Nasza Loteria NaM - pasek na kartach artykułów

Tymbark to turniej inny niż wszystkie! Atmosfera jest naprawdę niesamowita

Michał Czajka
Michał Czajka
W zeszłym roku zawodniczki Beniaminka były najlepsze w kategorii U12 - finał odbył się na PGE Narodowym
W zeszłym roku zawodniczki Beniaminka były najlepsze w kategorii U12 - finał odbył się na PGE Narodowym archiwum Beniaminka Krosno
Kolejny już raz czekają nas emocje związane z Pucharu Tymbarku. - To naprawdę turniej inny niż wszystkie - mówi Jakub Kozner, trener Beniaminka Krosno, który wygrał w zeszłym roku.

Jakub Kozner poznał smak zwycięstwa w Wielkim Finale XXII edycji Turnieju „Puchar Tymbarku”. Jego podopiecznie rywalizowały w Warszawie na PGE Narodowym i okazały się najlepsze w kategorii U12.

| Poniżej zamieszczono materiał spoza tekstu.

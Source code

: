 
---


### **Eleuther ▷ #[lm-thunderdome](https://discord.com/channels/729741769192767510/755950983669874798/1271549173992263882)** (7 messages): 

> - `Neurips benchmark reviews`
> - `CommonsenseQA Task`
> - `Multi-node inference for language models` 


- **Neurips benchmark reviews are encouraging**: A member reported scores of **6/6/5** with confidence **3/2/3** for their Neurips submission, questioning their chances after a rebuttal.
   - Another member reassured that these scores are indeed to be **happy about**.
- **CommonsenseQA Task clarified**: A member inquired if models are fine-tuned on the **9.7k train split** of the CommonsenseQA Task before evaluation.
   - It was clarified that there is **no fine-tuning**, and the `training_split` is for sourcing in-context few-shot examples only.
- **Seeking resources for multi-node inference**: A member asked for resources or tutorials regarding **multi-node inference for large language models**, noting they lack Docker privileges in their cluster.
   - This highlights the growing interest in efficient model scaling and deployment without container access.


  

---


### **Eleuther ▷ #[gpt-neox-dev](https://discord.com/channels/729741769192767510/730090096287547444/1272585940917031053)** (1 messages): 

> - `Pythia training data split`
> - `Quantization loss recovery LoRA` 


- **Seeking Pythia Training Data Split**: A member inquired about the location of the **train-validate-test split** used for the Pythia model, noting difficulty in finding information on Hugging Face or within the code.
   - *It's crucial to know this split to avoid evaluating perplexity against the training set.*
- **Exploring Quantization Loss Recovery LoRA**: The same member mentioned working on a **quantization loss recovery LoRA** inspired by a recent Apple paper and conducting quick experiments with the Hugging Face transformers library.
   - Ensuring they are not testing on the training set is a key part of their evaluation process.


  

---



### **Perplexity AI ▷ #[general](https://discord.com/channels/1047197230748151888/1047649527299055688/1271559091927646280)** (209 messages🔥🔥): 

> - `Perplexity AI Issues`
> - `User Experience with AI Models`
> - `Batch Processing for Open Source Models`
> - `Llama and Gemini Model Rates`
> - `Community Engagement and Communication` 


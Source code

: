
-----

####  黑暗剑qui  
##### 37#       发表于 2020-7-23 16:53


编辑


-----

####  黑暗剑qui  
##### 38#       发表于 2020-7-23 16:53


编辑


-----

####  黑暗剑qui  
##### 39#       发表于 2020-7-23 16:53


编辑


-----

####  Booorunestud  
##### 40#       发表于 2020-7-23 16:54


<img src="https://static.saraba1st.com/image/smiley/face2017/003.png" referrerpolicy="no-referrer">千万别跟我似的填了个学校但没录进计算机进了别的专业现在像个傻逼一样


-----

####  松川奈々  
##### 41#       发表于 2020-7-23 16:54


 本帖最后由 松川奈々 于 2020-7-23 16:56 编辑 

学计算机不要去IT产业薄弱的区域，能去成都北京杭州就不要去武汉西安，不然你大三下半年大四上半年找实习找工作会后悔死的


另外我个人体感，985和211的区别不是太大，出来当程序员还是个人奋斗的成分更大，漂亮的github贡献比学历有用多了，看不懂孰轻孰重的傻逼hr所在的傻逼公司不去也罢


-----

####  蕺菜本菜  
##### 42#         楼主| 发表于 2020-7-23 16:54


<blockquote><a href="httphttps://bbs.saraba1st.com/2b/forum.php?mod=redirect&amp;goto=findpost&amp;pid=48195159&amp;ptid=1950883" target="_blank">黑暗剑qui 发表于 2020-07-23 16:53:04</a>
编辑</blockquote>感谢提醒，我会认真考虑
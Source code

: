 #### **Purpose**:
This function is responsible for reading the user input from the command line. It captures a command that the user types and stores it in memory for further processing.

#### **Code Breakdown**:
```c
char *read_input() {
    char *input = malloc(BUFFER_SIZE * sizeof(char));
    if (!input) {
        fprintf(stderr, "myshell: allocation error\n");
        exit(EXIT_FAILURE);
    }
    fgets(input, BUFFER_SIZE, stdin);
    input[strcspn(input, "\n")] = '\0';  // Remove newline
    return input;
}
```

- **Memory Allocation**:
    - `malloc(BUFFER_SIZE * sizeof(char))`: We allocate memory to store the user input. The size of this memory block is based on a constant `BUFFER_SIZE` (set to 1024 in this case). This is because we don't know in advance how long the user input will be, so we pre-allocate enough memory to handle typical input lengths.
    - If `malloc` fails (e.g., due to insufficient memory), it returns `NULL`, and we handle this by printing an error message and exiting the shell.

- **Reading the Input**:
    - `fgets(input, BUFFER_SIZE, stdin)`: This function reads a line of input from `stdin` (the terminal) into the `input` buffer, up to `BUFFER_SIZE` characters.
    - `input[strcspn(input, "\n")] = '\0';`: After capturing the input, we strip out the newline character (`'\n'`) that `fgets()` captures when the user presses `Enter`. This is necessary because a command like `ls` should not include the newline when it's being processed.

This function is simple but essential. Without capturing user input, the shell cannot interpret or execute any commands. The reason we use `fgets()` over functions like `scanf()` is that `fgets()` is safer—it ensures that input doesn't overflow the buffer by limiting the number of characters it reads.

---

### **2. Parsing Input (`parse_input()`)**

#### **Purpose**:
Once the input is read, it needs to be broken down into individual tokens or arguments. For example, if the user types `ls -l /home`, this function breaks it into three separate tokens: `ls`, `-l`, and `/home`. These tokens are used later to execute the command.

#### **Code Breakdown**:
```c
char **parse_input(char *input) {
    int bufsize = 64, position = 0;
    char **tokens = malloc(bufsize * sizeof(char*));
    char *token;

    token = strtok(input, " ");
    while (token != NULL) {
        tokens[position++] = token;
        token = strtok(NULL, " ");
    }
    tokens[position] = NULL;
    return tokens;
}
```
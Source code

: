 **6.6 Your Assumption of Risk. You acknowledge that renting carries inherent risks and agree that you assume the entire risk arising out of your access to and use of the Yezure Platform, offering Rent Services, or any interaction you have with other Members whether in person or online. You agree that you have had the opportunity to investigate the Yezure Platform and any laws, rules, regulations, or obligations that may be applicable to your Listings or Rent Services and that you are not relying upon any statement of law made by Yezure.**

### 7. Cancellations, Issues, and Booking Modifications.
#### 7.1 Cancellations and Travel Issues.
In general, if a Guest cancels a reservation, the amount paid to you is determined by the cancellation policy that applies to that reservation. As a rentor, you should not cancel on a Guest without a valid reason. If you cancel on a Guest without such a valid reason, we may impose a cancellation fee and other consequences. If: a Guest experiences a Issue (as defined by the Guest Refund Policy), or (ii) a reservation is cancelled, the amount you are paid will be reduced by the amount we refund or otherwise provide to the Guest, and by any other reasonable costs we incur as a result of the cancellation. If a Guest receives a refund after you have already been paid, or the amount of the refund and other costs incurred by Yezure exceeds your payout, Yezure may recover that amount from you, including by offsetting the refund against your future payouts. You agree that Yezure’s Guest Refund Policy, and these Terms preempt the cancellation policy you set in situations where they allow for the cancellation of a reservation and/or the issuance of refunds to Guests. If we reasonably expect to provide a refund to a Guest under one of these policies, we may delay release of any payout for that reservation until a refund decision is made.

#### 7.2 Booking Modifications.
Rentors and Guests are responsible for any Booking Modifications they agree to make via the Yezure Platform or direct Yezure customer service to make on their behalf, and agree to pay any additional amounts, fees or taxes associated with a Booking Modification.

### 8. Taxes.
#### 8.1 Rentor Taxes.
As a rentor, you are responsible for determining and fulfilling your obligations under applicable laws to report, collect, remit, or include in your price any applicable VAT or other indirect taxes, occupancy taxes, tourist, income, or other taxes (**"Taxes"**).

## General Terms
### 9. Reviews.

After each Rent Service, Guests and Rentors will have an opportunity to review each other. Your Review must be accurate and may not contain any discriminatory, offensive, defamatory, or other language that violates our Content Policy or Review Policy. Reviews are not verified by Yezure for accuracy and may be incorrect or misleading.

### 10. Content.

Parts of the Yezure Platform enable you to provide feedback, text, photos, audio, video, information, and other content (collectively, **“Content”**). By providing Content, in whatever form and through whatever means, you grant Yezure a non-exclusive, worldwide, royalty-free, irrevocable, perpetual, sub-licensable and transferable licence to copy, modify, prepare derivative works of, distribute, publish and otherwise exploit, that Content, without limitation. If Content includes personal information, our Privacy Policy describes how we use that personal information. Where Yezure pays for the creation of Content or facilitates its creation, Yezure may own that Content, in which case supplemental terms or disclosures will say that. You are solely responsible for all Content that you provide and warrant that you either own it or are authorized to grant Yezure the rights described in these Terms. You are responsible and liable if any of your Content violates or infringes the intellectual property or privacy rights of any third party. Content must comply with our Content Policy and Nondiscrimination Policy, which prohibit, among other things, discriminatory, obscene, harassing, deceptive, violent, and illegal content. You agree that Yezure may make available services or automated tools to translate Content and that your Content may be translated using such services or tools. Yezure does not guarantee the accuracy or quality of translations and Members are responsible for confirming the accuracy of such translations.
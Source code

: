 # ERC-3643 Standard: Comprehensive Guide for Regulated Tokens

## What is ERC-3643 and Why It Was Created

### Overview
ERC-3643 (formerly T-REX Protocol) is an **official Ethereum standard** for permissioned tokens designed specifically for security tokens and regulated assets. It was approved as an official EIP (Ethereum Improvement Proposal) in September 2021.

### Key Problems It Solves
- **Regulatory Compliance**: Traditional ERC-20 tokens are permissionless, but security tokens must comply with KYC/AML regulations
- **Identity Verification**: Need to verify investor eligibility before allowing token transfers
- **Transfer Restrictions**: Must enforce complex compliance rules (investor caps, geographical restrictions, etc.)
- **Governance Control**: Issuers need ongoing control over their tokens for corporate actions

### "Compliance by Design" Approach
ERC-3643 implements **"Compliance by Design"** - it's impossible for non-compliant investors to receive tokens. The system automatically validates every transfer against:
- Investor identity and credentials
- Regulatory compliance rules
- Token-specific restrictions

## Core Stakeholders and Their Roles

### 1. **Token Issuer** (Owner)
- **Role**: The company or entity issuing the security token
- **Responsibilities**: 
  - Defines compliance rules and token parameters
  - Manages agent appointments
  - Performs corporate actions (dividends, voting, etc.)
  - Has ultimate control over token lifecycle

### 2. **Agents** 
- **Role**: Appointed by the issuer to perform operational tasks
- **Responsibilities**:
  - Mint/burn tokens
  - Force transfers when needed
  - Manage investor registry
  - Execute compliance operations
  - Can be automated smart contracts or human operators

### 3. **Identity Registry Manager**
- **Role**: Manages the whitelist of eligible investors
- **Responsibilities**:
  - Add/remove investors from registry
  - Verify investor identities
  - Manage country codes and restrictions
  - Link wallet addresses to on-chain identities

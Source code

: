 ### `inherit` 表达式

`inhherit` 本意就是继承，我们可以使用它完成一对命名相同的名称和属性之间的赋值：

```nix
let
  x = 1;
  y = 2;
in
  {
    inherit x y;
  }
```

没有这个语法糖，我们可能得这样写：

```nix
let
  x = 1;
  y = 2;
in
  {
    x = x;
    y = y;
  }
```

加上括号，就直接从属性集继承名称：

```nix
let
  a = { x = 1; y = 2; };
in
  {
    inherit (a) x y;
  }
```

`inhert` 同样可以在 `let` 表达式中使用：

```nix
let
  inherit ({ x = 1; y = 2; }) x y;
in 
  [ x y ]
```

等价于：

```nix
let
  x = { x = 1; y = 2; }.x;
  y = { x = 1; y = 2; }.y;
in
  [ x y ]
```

- Gdy planowaliśmy sobie sezon z dziewczynami, to Tymbark był taką główną imprezą, na którą chcieliśmy się przygotować. Nie bez powodu mówi się, że to największy turniej w Europie i w sumie przygotowania zaczęliśmy wcześnie. Mieliśmy obóz w zimie i graliśmy też systemem przygotowanym typowo pod ten turniej

- opowiada Jakub Kozner.

Trener krośnieńskiej drużyny nie ukrywa, że atmosfera tego turnieju, a zwłaszcza Wielkiego Finału na PGE Narodowym robi naprawdę spore wrażenie na wszystkich, którzy mieli tylko okazję go przeżyć.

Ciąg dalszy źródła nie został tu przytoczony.